梭国皇室,老皇已驾崩新皇上位。一日午后,一老臣到御书房觐见。“臣参见皇上!”
“平身。”
“谢皇上。皇上,为着潺渊的事儿,内阁已收到了两家的帖子,臣今日来便是求皇上的意思,以好和内阁商量。”老臣说。
“司爱卿,若父王还在,此事儿当如何处理?”那人问他。
“禀皇上,若按太上皇的性子起兵是决不跟的,可此次的状况又有些不同。此次是为了潺渊一族。皇上也知在宗卷记录中,潺渊一族对我邻邦有过守护之功,故而我们无法背而不视啊。”
“朕知道。”
“那陛下可是为火山之事儿怕谍国怪罪?”
“不,火山的事儿已经两清了,朕是在权衡其它。”皇帝说。“古山也是咱们的客人,并素不参与外部之争,朕不会生分的。司卿,还是你说吧,朕知道你来便已有良策。”
那人抱手。“……皇上,那臣的意思只怕要得罪两边了——古山当放,谍国当退。臣了解过,那古山皇子前确已痊愈,薨逝乃因其它缘由,故而根据他们的约定那座山确该归潺渊的报酬。而潺渊一族又被驱逐,故而它也不是谍国的。
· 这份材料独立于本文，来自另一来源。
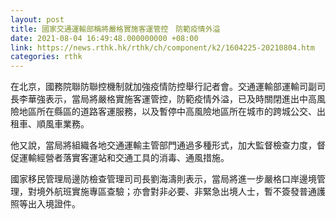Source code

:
 ```yaml
---
layout: post
title: 國家交通運輸部稱將嚴格實施客運管控　防範疫情外溢
date: 2021-08-04 16:49:48.000000000 +08:00
link: https://news.rthk.hk/rthk/ch/component/k2/1604225-20210804.htm
categories: rthk
---
```


在北京，國務院聯防聯控機制就加強疫情防控舉行記者會。交通運輸部運輸司副司長李華強表示，當局將嚴格實施客運管控，防範疫情外溢，已及時關閉進出中高風險地區所在縣區的道路客運服務，以及暫停中高風險地區所在城市的跨城公交、出租車、順風車業務。

他又說，當局將組織各地交通運輸主管部門通過多種形式，加大監督檢查力度，督促運輸經營者落實客運站和交通工具的消毒、通風措施。

國家移民管理局邊防檢查管理司司長劉海濤則表示，當局將進一步嚴格口岸邊境管理，對境外航班實施專區查驗；亦會對非必要、非緊急出境人士，暫不簽發普通護照等出入境證件。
所以臣只占潺渊。听闻二爷为潺渊求情,现已被贬去偏苑了。”
皇帝思顿片刻。“……那去回复吧,这也是朕的意思,咱们就站一个‘理’字儿。”
“那渭皇那儿……”
“没事的,父亲说过,在理的立场上须坚硬如铁。”
“臣遵旨。”
“给二爷安排些补给,不要怠慢了!”
“是!”
火山偏苑,随行太医伺候着济和每日泡一个时辰的药浴,再做些针灸食补什么的。来到这里,他就彻底不知京城之事了。一日午后宫人去报,说一个汉子来找。
“叔!”来人远远叫着。
“……玉笙?……玉笙!”他见了大喜。
“姨娘。”小乔正惊讶于这个人与他很是神似,听着这呼喊便莞尔起来。“饭菜一会儿就好。”
“你咋来了?”济和道。
“得知您的消息,申酉可急坏了,他又来不了,便催着我快些来。”玉笙说。“您感觉怎样,身子可有好些儿?”
“我没事儿的,只是来泡一泡也好,你爹说了多次。”济和道。
“我爹他好吗?”
“好的。很挂念你。”
“嗯。”玉笙将随行的包裹打开。“漫姨娘给您做了一些小干菜,虾仁鲍鱼和笋丝儿干儿什么的,让您保重身子。”
“好。先放着吧,歇会儿。”
“诶。”一会儿饭菜做好,仆人便来了。
小乔收拾着那些小菜。“你就不问点儿啥?”济和说。
“才不,孩子们讨人喜欢的。”小乔说。“这些干菜也很不错!”
“雨漫做的。”
小乔看他。“……二爷,”
“知道。吩咐下去让太医们休息几日,我感觉好多了。过些日子咱们就去布档逛逛,你给她们买些礼物吧。”
“是!”
济和独自想了会儿,又动动身子。“真好多了!”偏苑外,一辆马车似在附近一直停着,车夫正靠墙而立帽沿盖住眼睛打着小盹儿。无人特别注意它们,因为主人家不用车的时候便是如此。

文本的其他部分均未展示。